The challenge comes when younger kids have excitedly waited for days to open their gifts and now it’s here and now Dad and Mom say they have to wait even longer. Yes, in a perfect world, the kids would understand that the biblical account is why we celebrate Christmas, but mostly that four-year-old is staring at that American-Girl-Sized or Lego-sized box and wondering if it could be that very thing for which she/he asked. And no matter how much expression Grandpa uses to read Luke 2, many (not all) younger kids will be dreaming about unwrapping the packages and not the road to Bethlehem.

We can get frustrated at our kids’ lack of seriousness and attention, or we can plan our family celebration so we aren’t creating a potential getting-upset-at-our-kids’ situation. Even if the kids DO sit quietly, many are still focusing on the gifts.

So why not start a new tradition and dedicate an entire evening (or other time of day) to focus on the biblical account apart from the present opening?

Here’s some things you could do …

  1. Read Isaiah 9, Matthew 2, and Luke 2 as a family. If your kids are old enough to read, assign them different passages. Practice with the kids before hand, helping them with meaning and pronunciation of words. This is especially important if you’ll have extended family visiting.
  2. Sing Christmas carols in between the reading. Choose carols that are biblically correct and have something to do with what you’ve read.
  3. Challenge kids (beforehand) to write poetry or to find a poem to read that will fit in with the Scripture. Give them opportunity to read or quote their poem that night.
  4. Write a song about Bethlehem, the shepherds, or the wisemen.
  5. Allow kids to role-play parts of the account.
  6. Give kids opportunity to explain the importance of the biblical account. (This could be especially effective if you have extended family visiting who reject Christ’s birth.)
  7. Talk about the importance of Christ coming to earth. (Philippians 2 is another good passage.)
  8. Research together a new fact about this familiar account. (Even adults can learn something they didn’t know before.)
  9. Remember that God sent His Son out of love.
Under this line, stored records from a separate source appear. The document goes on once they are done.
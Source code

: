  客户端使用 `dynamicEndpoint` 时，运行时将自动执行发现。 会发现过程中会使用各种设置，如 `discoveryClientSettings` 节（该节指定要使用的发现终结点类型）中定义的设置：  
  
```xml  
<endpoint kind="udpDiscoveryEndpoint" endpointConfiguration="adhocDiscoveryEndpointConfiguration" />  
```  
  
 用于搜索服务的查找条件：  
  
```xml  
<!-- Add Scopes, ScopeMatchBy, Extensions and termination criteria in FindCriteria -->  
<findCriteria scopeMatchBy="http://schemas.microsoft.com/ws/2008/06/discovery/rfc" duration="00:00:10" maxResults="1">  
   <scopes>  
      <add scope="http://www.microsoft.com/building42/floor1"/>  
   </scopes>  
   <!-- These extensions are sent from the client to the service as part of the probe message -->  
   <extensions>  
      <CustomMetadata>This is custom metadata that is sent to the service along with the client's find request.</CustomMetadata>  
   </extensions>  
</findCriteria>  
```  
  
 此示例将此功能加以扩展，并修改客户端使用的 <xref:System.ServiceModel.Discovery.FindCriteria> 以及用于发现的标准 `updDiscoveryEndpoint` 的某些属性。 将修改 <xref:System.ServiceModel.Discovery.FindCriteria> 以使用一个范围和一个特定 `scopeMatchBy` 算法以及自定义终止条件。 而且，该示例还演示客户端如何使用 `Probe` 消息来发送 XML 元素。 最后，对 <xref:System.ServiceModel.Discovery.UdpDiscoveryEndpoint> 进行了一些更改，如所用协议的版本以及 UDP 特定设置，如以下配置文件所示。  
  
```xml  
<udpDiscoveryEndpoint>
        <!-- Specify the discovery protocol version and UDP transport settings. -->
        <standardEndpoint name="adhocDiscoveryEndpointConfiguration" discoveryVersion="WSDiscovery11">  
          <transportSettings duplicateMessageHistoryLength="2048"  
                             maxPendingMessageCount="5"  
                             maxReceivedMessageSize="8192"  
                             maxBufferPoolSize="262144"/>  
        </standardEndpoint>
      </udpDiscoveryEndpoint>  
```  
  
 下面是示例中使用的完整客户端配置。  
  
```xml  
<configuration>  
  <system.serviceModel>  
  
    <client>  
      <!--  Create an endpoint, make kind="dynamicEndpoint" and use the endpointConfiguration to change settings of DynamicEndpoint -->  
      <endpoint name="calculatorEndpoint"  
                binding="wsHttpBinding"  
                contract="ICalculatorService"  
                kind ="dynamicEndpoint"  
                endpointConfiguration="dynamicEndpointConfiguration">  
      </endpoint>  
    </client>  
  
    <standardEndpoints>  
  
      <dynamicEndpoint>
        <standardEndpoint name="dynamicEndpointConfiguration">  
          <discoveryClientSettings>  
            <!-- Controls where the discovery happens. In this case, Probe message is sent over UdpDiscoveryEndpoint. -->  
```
We are to reflect that love in the way we live our lives. You could have a family cookie baking party and take some cookies to the neighbors.
  10. Provide your kids with paper, markers, glue, etc., to draw what happened in Bethlehem.
  11. Look up Nazareth and Bethlehem on the map.
  12. Look up pictures of what Bethlehem/Nazareth looks like today. (This helps the kids understand that it’s a real place.)
  13. Find a good, biblically based book/DVD for kids that focuses on Luke 2. (But be extremely careful – a lot fictionalize facts.)
  14. Plan a Christmas quiz. Ask questions about Christ’s birth and give small treats out to those who answer correctly. (Make some of the questions easy for younger kids and some so difficult even adults will be challenged.)

Again, plan this special, focused celebration away from your family’s gift-giving time. You want your kids excited, attentive, and participating.